YOUR ASSIGNMENT
Copy out each line of the entries where the word "Demo" is present.
╔══
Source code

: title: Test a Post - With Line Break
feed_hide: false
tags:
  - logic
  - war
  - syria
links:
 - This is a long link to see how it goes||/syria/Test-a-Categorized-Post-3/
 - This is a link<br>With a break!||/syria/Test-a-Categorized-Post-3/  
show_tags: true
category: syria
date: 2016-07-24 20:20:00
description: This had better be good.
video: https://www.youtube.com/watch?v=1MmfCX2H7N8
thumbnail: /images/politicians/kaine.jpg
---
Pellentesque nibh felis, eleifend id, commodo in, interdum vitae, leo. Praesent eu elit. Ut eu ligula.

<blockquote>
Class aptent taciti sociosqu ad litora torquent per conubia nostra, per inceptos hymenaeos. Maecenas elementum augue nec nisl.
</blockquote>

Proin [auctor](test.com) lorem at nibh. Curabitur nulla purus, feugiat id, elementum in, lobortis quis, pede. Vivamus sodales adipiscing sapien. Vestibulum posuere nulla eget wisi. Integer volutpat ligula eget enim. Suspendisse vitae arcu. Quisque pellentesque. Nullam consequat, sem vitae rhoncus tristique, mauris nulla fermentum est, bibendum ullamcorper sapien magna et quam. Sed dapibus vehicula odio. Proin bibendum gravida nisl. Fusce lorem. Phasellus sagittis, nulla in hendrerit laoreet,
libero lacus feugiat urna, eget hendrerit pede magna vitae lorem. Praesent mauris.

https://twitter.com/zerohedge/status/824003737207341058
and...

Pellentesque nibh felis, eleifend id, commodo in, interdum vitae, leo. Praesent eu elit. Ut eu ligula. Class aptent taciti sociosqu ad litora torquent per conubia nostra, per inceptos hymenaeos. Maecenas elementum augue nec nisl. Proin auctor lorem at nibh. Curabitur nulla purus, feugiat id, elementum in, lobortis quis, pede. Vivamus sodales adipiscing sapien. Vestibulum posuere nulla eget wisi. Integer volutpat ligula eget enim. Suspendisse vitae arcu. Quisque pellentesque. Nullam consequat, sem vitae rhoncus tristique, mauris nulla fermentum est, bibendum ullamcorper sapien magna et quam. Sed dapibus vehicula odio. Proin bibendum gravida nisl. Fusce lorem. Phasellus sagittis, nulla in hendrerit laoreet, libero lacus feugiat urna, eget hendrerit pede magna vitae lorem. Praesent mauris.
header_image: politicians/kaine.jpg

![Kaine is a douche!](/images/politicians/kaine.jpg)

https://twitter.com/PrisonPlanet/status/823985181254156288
╚══
╔══
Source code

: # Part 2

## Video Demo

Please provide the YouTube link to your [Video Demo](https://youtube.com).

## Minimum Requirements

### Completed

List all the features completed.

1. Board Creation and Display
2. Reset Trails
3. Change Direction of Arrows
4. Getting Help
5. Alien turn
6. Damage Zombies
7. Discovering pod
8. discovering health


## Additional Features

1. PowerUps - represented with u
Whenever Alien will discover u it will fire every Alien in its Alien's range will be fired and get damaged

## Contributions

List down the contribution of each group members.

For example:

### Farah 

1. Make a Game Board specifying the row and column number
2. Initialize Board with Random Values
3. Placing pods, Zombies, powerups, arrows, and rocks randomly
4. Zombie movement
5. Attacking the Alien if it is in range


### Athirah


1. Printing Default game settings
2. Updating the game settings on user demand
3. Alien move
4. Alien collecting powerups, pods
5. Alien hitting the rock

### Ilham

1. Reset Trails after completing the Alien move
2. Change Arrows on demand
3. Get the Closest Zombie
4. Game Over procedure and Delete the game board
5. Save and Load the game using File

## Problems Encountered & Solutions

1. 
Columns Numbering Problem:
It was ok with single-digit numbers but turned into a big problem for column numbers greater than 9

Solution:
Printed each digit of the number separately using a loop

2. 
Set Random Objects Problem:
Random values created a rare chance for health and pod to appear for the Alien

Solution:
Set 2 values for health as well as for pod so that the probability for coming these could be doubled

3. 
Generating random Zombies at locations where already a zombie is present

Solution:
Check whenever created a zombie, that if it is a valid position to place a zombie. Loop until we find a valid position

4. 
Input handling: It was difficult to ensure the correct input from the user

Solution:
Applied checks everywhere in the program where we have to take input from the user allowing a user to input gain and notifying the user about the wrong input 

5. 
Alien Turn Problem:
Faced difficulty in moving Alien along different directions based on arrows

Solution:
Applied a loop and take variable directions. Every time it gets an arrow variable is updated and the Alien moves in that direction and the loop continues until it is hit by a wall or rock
╚══
TASK ANSWER
## Video Demo
Please provide the YouTube link to your [Video Demo](https://youtube.com).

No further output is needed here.